Though the share of independent workers is rising, Paller sees an untapped niche in the market for human resource systems. From data management to identity verification and credentialing, “all of it is designed with the corporation as the customer — they are farmers of talent and the talent is the product,” Paller explains.

On the blockchain side, the phenomenon of decentralized autonomous organizations, or DAOs, is set to benefit from, and offer opportunities to, this growing crop of independent workers. Play-to-earn games, the increasingly popular framework of blockchain games that allow players to make money within the economies of video games, are also set to burgeon.

All of this poses challenges for governments, which can benefit from the arrangement where most people have an ongoing, full-time job “because employment is a great way to make sure that taxes are paid,” whereas managing the reporting of independent contractors is much more difficult.

“Imagine a world where you work in 20 countries simultaneously with people that share your values, share your worldview, and you don’t have to worry about any of the jurisdictional compliance.”

Opolis co-op

Paller’s brainchild, Opolis, bills itself as “a member-owned digital employment cooperative” providing “benefits, payroll and shared services for the independent worker.” It’s his attempt to be part of the answer to the challenges of future work. By forming an “employment cooperative,” the vision is that workers can take back their agency from employers who previously defined their place in society.

The idea came to being in 2017, culminating in a white paper in 2019, followed by a year spent designing a micro-economy within the ecosystem. It is legally set up as a cooperative instead of a corporation or foundation, the latter of which Paller believes creates “no incentives to build anything of economic value.” As a Colorado cooperative, the entity’s participants are able to hold patronage tokens.
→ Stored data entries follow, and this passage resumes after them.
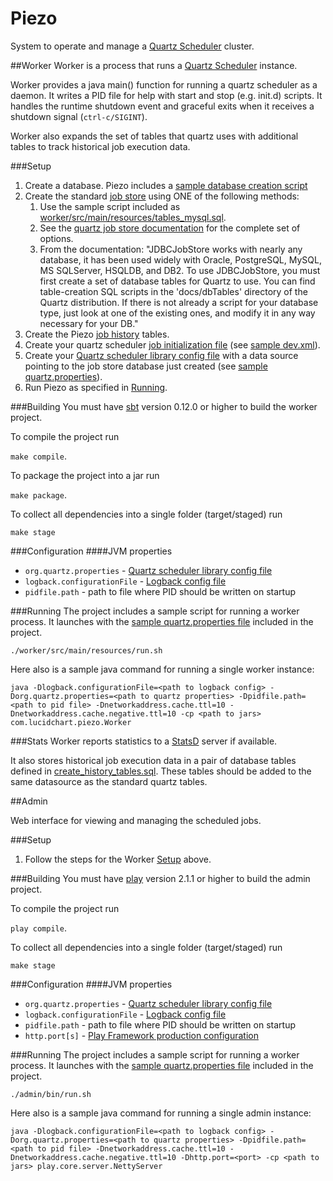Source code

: Piezo
=====

System to operate and manage a [Quartz Scheduler](http://quartz-scheduler.org/documentation/quartz-2.2.x/quick-start) cluster.


##Worker
Worker is a process that runs a [Quartz Scheduler](http://quartz-scheduler.org/documentation/quartz-2.2.x/quick-start) instance.

Worker provides a java main() function for running a quartz scheduler as a daemon. It writes a PID file for help with start and stop (e.g. init.d) scripts. It handles the runtime shutdown event and graceful exits when it receives a shutdown signal (`ctrl-c/SIGINT`).

Worker also expands the set of tables that quartz uses with additional tables to track historical job execution data.

###Setup
1. Create a database. Piezo includes a [sample database creation script](worker/src/main/resources/create_database.sql)
2. Create the standard [job store](http://quartz-scheduler.org/documentation/quartz-2.2.x/tutorials/tutorial-lesson-09) using ONE of the following methods:
    1. Use the sample script included as [worker/src/main/resources/tables_mysql.sql](worker/src/main/resources/tables_mysql.sql).
    2. See the [quartz job store documentation](http://quartz-scheduler.org/documentation/quartz-2.2.x/tutorials/tutorial-lesson-09) for the complete set of options.
    3. From the documentation:
        "JDBCJobStore works with nearly any database, it has been used widely with Oracle, PostgreSQL, MySQL, MS SQLServer, HSQLDB, and DB2. To use JDBCJobStore, you must first create a set of database tables for Quartz to use. You can find table-creation SQL scripts in the 'docs/dbTables' directory of the Quartz distribution. If there is not already a script for your database type, just look at one of the existing ones, and modify it in any way necessary for your DB."
3. Create the Piezo [job history](worker/src/main/resources/create_history_tables.sql) tables.
4. Create your quartz scheduler [job initialization file](http://quartz-scheduler.org/documentation/quartz-2.2.x/cookbook/JobInitPlugin) (see [sample dev.xml](/worker/src/main/resources/dev.xml)).
5. Create your [Quartz scheduler library config file](http://quartz-scheduler.org/documentation/quartz-2.2.x/configuration/) with a data source pointing to the job store database just created  (see [sample quartz.properties](/worker/src/main/resources/quartz.properties)).
6. Run Piezo as specified in [Running](#running).

###Building
You must have [sbt](http://www.scala-sbt.org/) version 0.12.0 or higher to build the worker project.

To compile the project run

`make compile`.

To package the project into a jar run

`make package`.

To collect all dependencies into a single folder (target/staged) run

`make stage`

###Configuration
####JVM properties
* `org.quartz.properties` - [Quartz scheduler library config file](http://quartz-scheduler.org/documentation/quartz-2.2.x/configuration/)
* `logback.configurationFile` - [Logback config file](http://logback.qos.ch/manual/configuration.html)
* `pidfile.path` - path to file where PID should be written on startup

###Running
The project includes a sample script for running a worker process. It launches with the [sample quartz.properties file](worker/src/main/resources/quartz.properties) included in the project.

```
./worker/src/main/resources/run.sh
```

Here also is a sample java command for running a single worker instance:

```
java -Dlogback.configurationFile=<path to logback config> -Dorg.quartz.properties=<path to quartz properties> -Dpidfile.path=<path to pid file> -Dnetworkaddress.cache.ttl=10 -Dnetworkaddress.cache.negative.ttl=10 -cp <path to jars> com.lucidchart.piezo.Worker
```

###Stats
Worker reports statistics to a [StatsD](https://github.com/etsy/statsd/) server if available.

It also stores historical job execution data in a pair of database tables defined in [create_history_tables.sql](worker/src/main/resources/create_history_tables.sql). These tables should be added to the same datasource as the standard quartz tables.


##Admin

Web interface for viewing and managing the scheduled jobs.

###Setup
1. Follow the steps for the Worker [Setup](#setup) above.

###Building
You must have [play](http://www.playframework.com/) version 2.1.1 or higher to build the admin project.

To compile the project run

`play compile`.

To collect all dependencies into a single folder (target/staged) run

`make stage`

###Configuration
####JVM properties
* `org.quartz.properties` - [Quartz scheduler library config file](http://quartz-scheduler.org/documentation/quartz-2.2.x/configuration/)
* `logback.configurationFile` - [Logback config file](http://logback.qos.ch/manual/configuration.html)
* `pidfile.path` - path to file where PID should be written on startup
* `http.port[s]` - [Play Framework production configuration](http://www.playframework.com/documentation/2.1.1/ProductionConfiguration)

###Running
The project includes a sample script for running a worker process. It launches with the [sample quartz.properties file](worker/src/main/resources/quartz.properties) included in the project.

```
./admin/bin/run.sh
```

Here also is a sample java command for running a single admin instance:

```
java -Dlogback.configurationFile=<path to logback config> -Dorg.quartz.properties=<path to quartz properties> -Dpidfile.path=<path to pid file> -Dnetworkaddress.cache.ttl=10 -Dnetworkaddress.cache.negative.ttl=10 -Dhttp.port=<port> -cp <path to jars> play.core.server.NettyServer
```

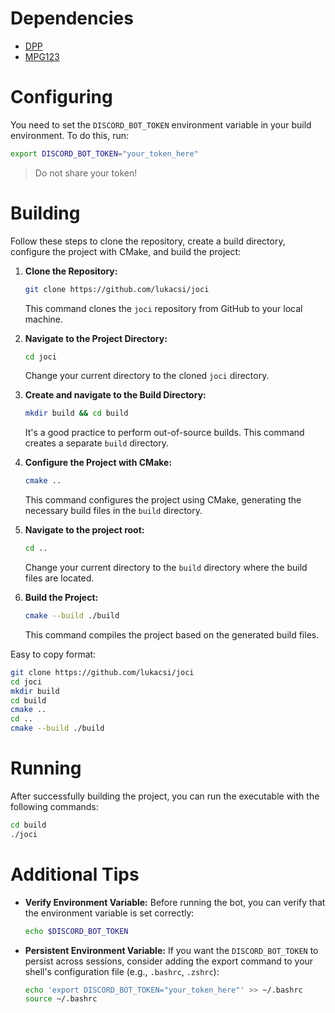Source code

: # Dependencies

- [DPP](https://github.com/brainboxdotcc/DPP)
- [MPG123](https://www.mpg123.de/)


# Configuring

You need to set the `DISCORD_BOT_TOKEN` environment variable in your build environment. To do this, run:

```bash
export DISCORD_BOT_TOKEN="your_token_here"
```

> Do not share your token!

# Building

Follow these steps to clone the repository, create a build directory, configure the project with CMake, and build the project:

1. **Clone the Repository:**
   ```bash
   git clone https://github.com/lukacsi/joci
   ```
   This command clones the `joci` repository from GitHub to your local machine.

2. **Navigate to the Project Directory:**
   ```bash
   cd joci
   ```
   Change your current directory to the cloned `joci` directory.

3. **Create and navigate to the Build Directory:**
   ```bash
   mkdir build && cd build
   ```
   It's a good practice to perform out-of-source builds. This command creates a separate `build` directory.

4. **Configure the Project with CMake:**
   ```bash
   cmake ..
   ```
   This command configures the project using CMake, generating the necessary build files in the `build` directory.

5. **Navigate to the project root:**
   ```bash
   cd ..
   ```
   Change your current directory to the `build` directory where the build files are located.

6. **Build the Project:**
   ```bash
   cmake --build ./build
   ```
   This command compiles the project based on the generated build files.

Easy to copy format:
```bash
git clone https://github.com/lukacsi/joci
cd joci
mkdir build
cd build
cmake ..
cd ..
cmake --build ./build
```

# Running

After successfully building the project, you can run the executable with the following commands:

```bash
cd build
./joci
```

# Additional Tips

- **Verify Environment Variable:**
  Before running the bot, you can verify that the environment variable is set correctly:

  ```bash
  echo $DISCORD_BOT_TOKEN
  ```

- **Persistent Environment Variable:**
  If you want the `DISCORD_BOT_TOKEN` to persist across sessions, consider adding the export command to your shell's configuration file (e.g., `.bashrc`, `.zshrc`):

  ```bash
  echo 'export DISCORD_BOT_TOKEN="your_token_here"' >> ~/.bashrc
  source ~/.bashrc
  ```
The token itself, while potentially profit-bearing, is not a security, according to Paller.

Opolis — being set up in this way seems to be more than a mere legal loophole as a co-operative or co-op — is defined as “an autonomous association of persons united voluntarily to meet their common economic, social, and cultural needs and aspirations through a jointly-owned enterprise.” Paller quotes Dr. Nathan Schneider, a local professor who has commented on the intersection of DAO’s and co-ops, which hold many inherent similarities. He also notes that “there are European cooperatives that are worth billions, so I think we’re gonna see a whole new wave of cooperatives.”

On the ground level, Opolis is already operational and offers independent worker-members in the U.S. a host of services. The basics include health, dental and vision insurance available in various tiers to provide security for the worker, their spouses or entire families. For example, the combined health, dental and vision insurance premiums range from $313 to $557 per month for the worker alone, or from $1,125 to $1,845 for the whole family.

In addition to insurance, Opolis offers the opportunity to elect various retirement savings plans, methods to keep salary consistent even when taking time off, and tools to manage tax deductions for things such as wellness expenses.

On the services side, there is the possibility to create an integrated payroll from various income sources, which streamlines taxation and accounting and opens up the possibility to take a salary in cryptocurrency.

The cooperative is currently operational in only the U.S., but Paller envisions that it could become a “global public utility” in a way similar to internet infrastructure or cryptocurrency networks.

“The goal is to become a global public utility infrastructure for employment — at that scale, it doesn’t even need a name — it would operate similarly to how people think about TCP IP or even Ethereum layer one. It’ll just be a thing that is and does.”